Seriously, that's all? This guy, a man who murdered or ordered the murder of maybe thousands and sent thousands of others off to jail because they worked for him, is "remorseful"? This guy, who once threatened an FBI and DEA agent (‘You fucking gringos. This is my town, so get the fuck out of here before I kill you,’ he told them in Matamoros)? This guy, who has a stone cold killer's look that is so deep in his eyes that it appears his soul has completely disappeared?
I believe anyone has the right to repent and go good. I also believe that drug traffickers are not inherently bad people. (Although they certainly have a bad way of conducting business.) They are businesspeople, struggling to survive in a brutal world where laws don't apply.

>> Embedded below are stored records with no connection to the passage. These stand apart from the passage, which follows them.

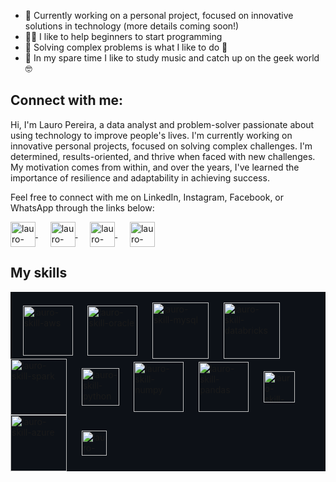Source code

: -  🚀 Currently working on a personal project, focused on innovative solutions in technology (more details coming soon!)
- 👨‍🏫 I like to help beginners to start programming 
- 🎯 Solving complex problems is what I like to do 🧠
- 🎸 In my spare time I like to study music and catch up on the geek world 🤓

## Connect with me:
Hi, I'm Lauro Pereira, a data analyst and problem-solver passionate about using technology to improve people's lives. I'm currently working on innovative personal projects, focused on solving complex challenges.
I'm determined, results-oriented, and thrive when faced with new challenges. My motivation comes from within, and over the years, I've learned the importance of resilience and adaptability in achieving success.

Feel free to connect with me on LinkedIn, Instagram, Facebook, or WhatsApp through the links below:

<a href="https://www.linkedin.com/in/lauro-pereira/" target="_blank">
  <img align="center" alt="lauro-pereira-linkedin" width="40" src="https://cdn-icons-png.flaticon.com/512/145/145807.png" />
</a>&nbsp;&nbsp;&nbsp;&nbsp;
<a href="https://www.instagram.com/lauropereira88/" target="_blank">
  <img align="center" alt="lauro-pereira-instagram" width="40" src="https://cdn-icons-png.flaticon.com/512/733/733558.png" />
</a>&nbsp;&nbsp;&nbsp;&nbsp;
<a href="https://www.facebook.com/lauro.pereira.31392" target="_blank">
  <img align="center" alt="lauro-pereira-facebook" width="40" src="https://cdn-icons-png.flaticon.com/512/145/145802.png" />
</a>&nbsp;&nbsp;&nbsp;&nbsp;
<a href="https://api.whatsapp.com/send?phone=5551993510960&text=Ol%C3%A1%2C%20encontrei%20seu%20perfil%20no%20Github%20e%20gostaria%20de%20conversar%20com%20voc%C3%AA." target="_blank">
  <img align="center" alt="lauro-pereira-whatsapp" width="40" src="https://cdn-icons-png.flaticon.com/512/733/733585.png" />
</a>

## My skills

<div style="display: inline_block; background-color: #0d1117;"><br>
  &nbsp;&nbsp;&nbsp;&nbsp;
  <img align="center" alt="lauro-skill-aws" width="80" src="https://cdn.jsdelivr.net/gh/devicons/devicon@latest/icons/amazonwebservices/amazonwebservices-original-wordmark.svg" />
  &nbsp;&nbsp;&nbsp;&nbsp;
  <img align="center" alt="lauro-skill-oracle" width="80" src="https://cdn.jsdelivr.net/gh/devicons/devicon/icons/oracle/oracle-original.svg" />
  &nbsp;&nbsp;&nbsp;&nbsp;
  <img align="center" alt="lauro-skill-mysql" width="90" src="https://cdn.jsdelivr.net/gh/devicons/devicon/icons/mysql/mysql-plain-wordmark.svg" />
  &nbsp;&nbsp;&nbsp;&nbsp;
  <img align="center" alt="lauro-skill-databricks" width="90" src="https://lh3.googleusercontent.com/Ajd5lEixl1Nw63S0YyaWX1dZw_E1bF91j_HV0CHinnxPOWUP-lqhLTP5H08sV6S3yQW9EnRO2Otvsr3TGNkvM2SV0yY7sDcGjg=s0" />
  &nbsp;&nbsp;&nbsp;&nbsp;
  <img align="center" alt="lauro-skill-spark" width="90" src="https://www.gridgain.com/sites/default/files/2018-08/spark.svg" />
  &nbsp;&nbsp;&nbsp;&nbsp;
  
  <img align="center" alt="lauro-skill-python" width="60" src="https://cdn.jsdelivr.net/gh/devicons/devicon/icons/python/python-plain-wordmark.svg" />
  &nbsp;&nbsp;&nbsp;&nbsp;
  <img align="center" alt="lauro-skill-numpy" width="80" src="https://user-images.githubusercontent.com/50221806/86498215-ba9f2980-bd39-11ea-888e-48affa998c6f.png" />
  &nbsp;&nbsp;&nbsp;&nbsp;
  <img align="center" alt="lauro-skill-pandas" width="80" src="https://pandas.pydata.org/static/img/pandas_white.svg" />
  &nbsp;&nbsp;&nbsp;&nbsp;
  <img align="center" alt="lauro-skill-docker" width="50" src="https://cdn.jsdelivr.net/gh/devicons/devicon/icons/docker/docker-plain-wordmark.svg" />
  &nbsp;&nbsp;&nbsp;&nbsp;
  <img align="center" alt="lauro-skill-azure" width="90" src="https://cdn.jsdelivr.net/gh/devicons/devicon/icons/azure/azure-original-wordmark.svg" />
  &nbsp;&nbsp;&nbsp;&nbsp;
  <img align="center" alt="lauro-skill-javascript" width="40" src="https://cdn.jsdelivr.net/gh/devicons/devicon/icons/javascript/javascript-original.svg" />
  &nbsp;&nbsp;&nbsp;&nbsp;
</div>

I guess what I'm saying is that I'd have preferred a more honest admission of guilt from Cardenas Guillen. When the US judge shamed him by mentioning children, pregnant women and other innocents the narco has employed and effectively sentenced to a life behind bars or worse, I would have preferred he say: "Look, your honor, with all due respect, you and I live in two different worlds. In my world, we survive by fear, killing and exploitation. This is the reality of my world. In your world, you have law and order, meritocracy, and chances to start over. In my world, an apology gets you killed."
I've spoken to several drug trafficker prisoners here in Mexico, and they all expressed a remorse not unlike Cardenas Guillen's. They all admit they've taken the "wrong" path in life. They all express a willingness to go straight once they get out of prison. They all know deep down – and I know, too – that most of them won't, and that they're lying. But their faces can't hide the truth – their anguish, anxiety and conflict is obvious to the point that they appear tortured.
I would have liked to see Cardenas Guillen's face during the sentencing. I doubt it revealed any emotion or reality whatsoever.
PS - In the transcript of the sentencing, the judge makes an interesting freudian slip. Instead of saying "God judges you," she says "Judge judges [you]." Mistaking yourself for god now, are you?